Meio ambiente e energia

Especialista adverte sobre a dificuldade de incluir inovações legais no Código de Energia Elétrica

Uma comissão especial da Câmara analisa a consolidação das leis do setor

15/10/2019 - 18:36  

Em debate na Câmara dos Deputados, o presidente da Associação Brasileira de Investidores em Autoprodução de Energia (Abiape), Mário Luiz Menel da Cunha, elogiou a possibilidade de consolidar normas dispersas sobre energia elétrica em um código simplificado. Ele participou de audiência pública nesta terça-feira (15) da comissão especial que analisa o Código Brasileiro de Energia Elétrica. Cunha alertou, entretanto, para a dificuldade de, ao mesmo tempo em que se consolidam as leis, incluir as inovações do setor elétrico, área que se encontra em estágio de transformações aceleradas, com as novas tecnologias.

Claudio Andrade/Câmara dos Deputados
Audiência pública da comissão especial do Código de Energia Elétrica

Ele lembrou que algumas inovações estão em análise neste momento pelos parlamentares como, por exemplo, a portabilidade da conta de luz, que tem projetos na Câmara (PL 1917/15) e no Senado (PL 232/16). Ele sugeriu que a consolidação fosse tratada separadamente das inovações. "Seria muito mais fácil o setor elétrico usufruir os benefícios da consolidação e deixar a parte de inovação para a gente tratar no âmbito desses dois outros projetos que estão avançados", afirmou.

O presidente da Abiape propôs também que se inclua no código a possibilidade de a Agência Nacional de Energia Elétrica (Aneel) fazer uma atualização a cada dois anos da legislação do setor. A comissão especial vai se debruçar sobre mais de duzentas leis, decretos, portarias e resoluções para reuni-las numa norma simplificada e atualizada, inclusive com a revogação daquelas que não fazem mais sentido, como o antigo Código de Águas, de 1934.
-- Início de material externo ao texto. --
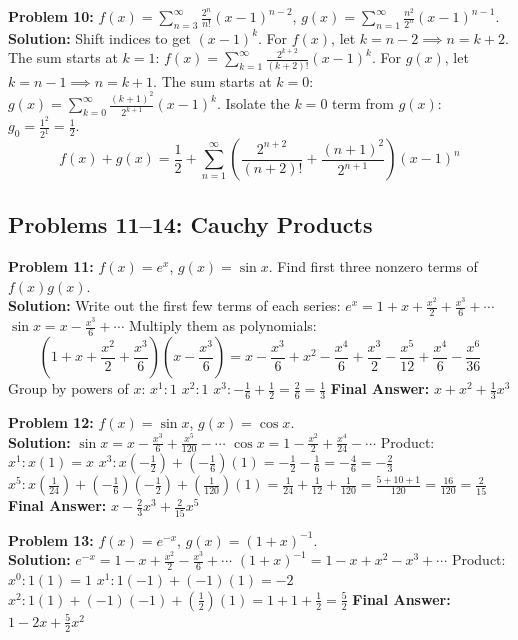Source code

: \documentclass[11pt, letterpaper]{article}
\theoremstyle{definition}
\theoremstyle{remark}
\begin{document}
\textbf{Problem 10:} $f(x) = \sum_{n=3}^{\infty} \frac{2^n}{n!} (x-1)^{n-2}$, $g(x) = \sum_{n=1}^{\infty} \frac{n^2}{2^n} (x-1)^{n-1}$.
\\[6pt]
\textbf{Solution:} Shift indices to get $(x-1)^k$.
For $f(x)$, let $k = n-2 \implies n = k+2$. The sum starts at $k=1$: $f(x) = \sum_{k=1}^{\infty} \frac{2^{k+2}}{(k+2)!} (x-1)^k$.
For $g(x)$, let $k = n-1 \implies n = k+1$. The sum starts at $k=0$: $g(x) = \sum_{k=0}^{\infty} \frac{(k+1)^2}{2^{k+1}} (x-1)^k$.
Isolate the $k=0$ term from $g(x)$: $g_0 = \frac{1^2}{2^1} = \frac{1}{2}$.
\[ f(x) + g(x) = \frac{1}{2} + \sum_{n=1}^{\infty} \left( \frac{2^{n+2}}{(n+2)!} + \frac{(n+1)^2}{2^{n+1}} \right) (x-1)^n \]

\subsection{Problems 11--14: Cauchy Products}
\textbf{Problem 11:} $f(x) = e^x$, $g(x) = \sin x$. Find first three nonzero terms of $f(x)g(x)$.
\\[6pt]
\textbf{Solution:} Write out the first few terms of each series:
$e^x = 1 + x + \frac{x^2}{2} + \frac{x^3}{6} + \cdots$
$\sin x = x - \frac{x^3}{6} + \cdots$
Multiply them as polynomials:
\[ (1 + x + \frac{x^2}{2} + \frac{x^3}{6})(x - \frac{x^3}{6}) = x - \frac{x^3}{6} + x^2 - \frac{x^4}{6} + \frac{x^3}{2} - \frac{x^5}{12} + \frac{x^4}{6} - \frac{x^6}{36} \]
Group by powers of $x$:
$x^1: 1$
$x^2: 1$
$x^3: -\frac{1}{6} + \frac{1}{2} = \frac{2}{6} = \frac{1}{3}$
\textbf{Final Answer:} $x + x^2 + \frac{1}{3}x^3$

\textbf{Problem 12:} $f(x) = \sin x$, $g(x) = \cos x$.
\\[6pt]
\textbf{Solution:}
$\sin x = x - \frac{x^3}{6} + \frac{x^5}{120} - \cdots$
$\cos x = 1 - \frac{x^2}{2} + \frac{x^4}{24} - \cdots$
Product:
$x^1: x(1) = x$
$x^3: x(-\frac{1}{2}) + (-\frac{1}{6})(1) = -\frac{1}{2} - \frac{1}{6} = -\frac{4}{6} = -\frac{2}{3}$
$x^5: x(\frac{1}{24}) + (-\frac{1}{6})(-\frac{1}{2}) + (\frac{1}{120})(1) = \frac{1}{24} + \frac{1}{12} + \frac{1}{120} = \frac{5 + 10 + 1}{120} = \frac{16}{120} = \frac{2}{15}$
\textbf{Final Answer:} $x - \frac{2}{3}x^3 + \frac{2}{15}x^5$

\textbf{Problem 13:} $f(x) = e^{-x}$, $g(x) = (1+x)^{-1}$.
\\[6pt]
\textbf{Solution:}
$e^{-x} = 1 - x + \frac{x^2}{2} - \frac{x^3}{6} + \cdots$
$(1+x)^{-1} = 1 - x + x^2 - x^3 + \cdots$
Product:
$x^0: 1(1) = 1$
$x^1: 1(-1) + (-1)(1) = -2$
$x^2: 1(1) + (-1)(-1) + (\frac{1}{2})(1) = 1 + 1 + \frac{1}{2} = \frac{5}{2}$
\textbf{Final Answer:} $1 - 2x + \frac{5}{2}x^2$
\end{document}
Durante o debate, o diretor da Eletrobrás, Pedro Luiz de Oliveira Jatobá, e o presidente de Furnas Centrais Elétricas, Luiz Carlos Ciocchi, destacaram o uso intensivo de novas tecnologias digitais em todas as fases da geração, transmissão e comercialização de energia elétrica.

Eles também chamaram a atenção para a necessidade de repensar o setor elétrico tendo em vista as exigências ambientais, com as mudanças climáticas, e as novas formas de energia limpa, como solar, eólica e hidrogênio, por exemplo.

O debate foi pedido pelos deputados Arnaldo Jardim (Cidadania-SP) e Enéias Reis (PSL-MG).